Um ‘black start’ aos líricos do apagão
Ao contrário de muitos, eu não achei o apagão de há uma semana uma coisa muito gira.
Tinha o dia todo planeado e ainda o trabalho que tinha destinado estava a começar quando a luz e, mais importante, a internet, se foi. Estava tudo no computador e, apesar de ter bateria, precisava de fazer uma série de pesquisas.
Horas de desinformação seguiram-se, com visitas ao carro para ouvir rádio e carregar telefones. O nosso modesto rádio a pilhas tinha falecido semanas antes e até recebi foto de uma amiga com o transistor dela, orgulhosa, parte do kit de emergência que, por preguiça, ainda não completei. Vão ver o que vou comprar agora, um topo de gama dos rádios.
Crianças na escola, tudo a correr bem, mas quando fui buscar uma delas já só restavam cinco. A outra ligou-me com fome, porque na escola resolveram fechar o bar por não conseguirem cobrar, em vez de alimentar as crianças e pensar na cobrança depois, o que deveria ser a prioridade.

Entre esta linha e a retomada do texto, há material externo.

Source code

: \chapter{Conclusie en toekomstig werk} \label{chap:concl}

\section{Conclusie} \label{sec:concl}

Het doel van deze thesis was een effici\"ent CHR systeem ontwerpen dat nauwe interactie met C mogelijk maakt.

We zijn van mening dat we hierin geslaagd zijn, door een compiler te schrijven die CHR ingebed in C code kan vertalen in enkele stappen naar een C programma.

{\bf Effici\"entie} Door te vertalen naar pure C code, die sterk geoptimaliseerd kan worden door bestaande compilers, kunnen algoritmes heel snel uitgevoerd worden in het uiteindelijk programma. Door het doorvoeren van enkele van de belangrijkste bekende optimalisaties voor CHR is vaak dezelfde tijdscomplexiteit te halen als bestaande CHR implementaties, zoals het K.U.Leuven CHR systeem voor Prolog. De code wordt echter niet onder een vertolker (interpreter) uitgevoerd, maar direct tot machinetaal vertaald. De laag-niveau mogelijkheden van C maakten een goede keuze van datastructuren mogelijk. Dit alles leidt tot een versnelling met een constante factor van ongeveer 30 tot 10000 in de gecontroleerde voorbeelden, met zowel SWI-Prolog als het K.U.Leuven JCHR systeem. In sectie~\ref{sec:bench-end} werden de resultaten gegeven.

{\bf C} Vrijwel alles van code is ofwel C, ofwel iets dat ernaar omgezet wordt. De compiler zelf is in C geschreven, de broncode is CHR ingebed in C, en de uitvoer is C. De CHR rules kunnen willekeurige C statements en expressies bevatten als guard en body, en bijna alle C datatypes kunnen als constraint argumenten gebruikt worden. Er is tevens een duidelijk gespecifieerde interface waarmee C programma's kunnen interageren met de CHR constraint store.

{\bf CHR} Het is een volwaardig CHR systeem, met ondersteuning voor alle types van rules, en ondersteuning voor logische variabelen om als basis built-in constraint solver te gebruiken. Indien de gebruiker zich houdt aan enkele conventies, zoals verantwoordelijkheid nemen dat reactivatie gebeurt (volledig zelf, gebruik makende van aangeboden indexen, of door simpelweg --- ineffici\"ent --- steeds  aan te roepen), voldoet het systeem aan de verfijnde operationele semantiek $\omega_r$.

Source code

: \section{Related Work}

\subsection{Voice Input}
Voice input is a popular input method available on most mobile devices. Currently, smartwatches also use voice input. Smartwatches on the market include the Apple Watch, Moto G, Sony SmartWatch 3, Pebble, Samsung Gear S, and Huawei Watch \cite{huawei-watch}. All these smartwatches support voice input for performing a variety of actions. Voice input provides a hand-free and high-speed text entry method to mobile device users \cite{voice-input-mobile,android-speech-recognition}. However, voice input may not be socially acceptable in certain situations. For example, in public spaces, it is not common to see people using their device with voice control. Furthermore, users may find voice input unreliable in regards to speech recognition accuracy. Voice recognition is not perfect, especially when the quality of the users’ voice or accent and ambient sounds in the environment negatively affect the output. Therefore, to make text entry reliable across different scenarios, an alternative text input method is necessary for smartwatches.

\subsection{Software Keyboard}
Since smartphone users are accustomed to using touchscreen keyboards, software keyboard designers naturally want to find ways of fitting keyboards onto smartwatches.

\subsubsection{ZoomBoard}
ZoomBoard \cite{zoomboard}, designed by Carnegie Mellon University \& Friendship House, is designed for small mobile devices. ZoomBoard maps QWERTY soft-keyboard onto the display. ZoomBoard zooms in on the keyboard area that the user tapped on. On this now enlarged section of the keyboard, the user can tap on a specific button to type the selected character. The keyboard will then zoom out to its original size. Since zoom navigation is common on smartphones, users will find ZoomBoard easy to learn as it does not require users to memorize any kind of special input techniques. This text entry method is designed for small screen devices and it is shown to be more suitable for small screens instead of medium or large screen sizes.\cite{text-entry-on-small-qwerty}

Numa das idas ao carro, pelas 18 horas, ouvi o meu novo herói, o administrador da REN, João Faria Conceição. Declarações claras e calmas, como se impunha, ao contrário do governo - a essa hora o PM de Espanha, Pedro Sanchez, já falara várias vezes -, e previsão de luz daí a 6 horas depois de se fazer um ‘black start’: um procedimento que permite reiniciar a rede elétrica a partir do zero.
A rede móvel, entretanto, ficou muda. Jantámos uma carne grelhada com tomate (Ok, um dos jantares mais saudáveis dos últimos tempos), demos uma volta no bairro ao lusco-fusco, vimos outros vizinhos nos carros a ouvir rádio. Jogámos um jogo e fomos deitar, sem saber como seria a nossa vida do dia seguinte. Sem contacto com companheiros, sem saber como o jornal estava a ser feito. Se a previsão da REN estaria certa. Tivemos luz e dados à meia-noite, estremunhados.
Por isso, sobretudo neste dia, não aprecio que se louve o tempo desconectado. A nossa vida agora é essa e nesse dia eu precisava. Quem sofreu horas para voltar para casa ao fim da tarde, muitos deles nas filas dos autocarros, por falta de metro e comboio, não deve ter gostado; quem depende de máquinas para viver também não.
Todos os dias dá para desligar, basta querer. Façam um 'black start' quando apetecer, mas deixem-me estar ligada.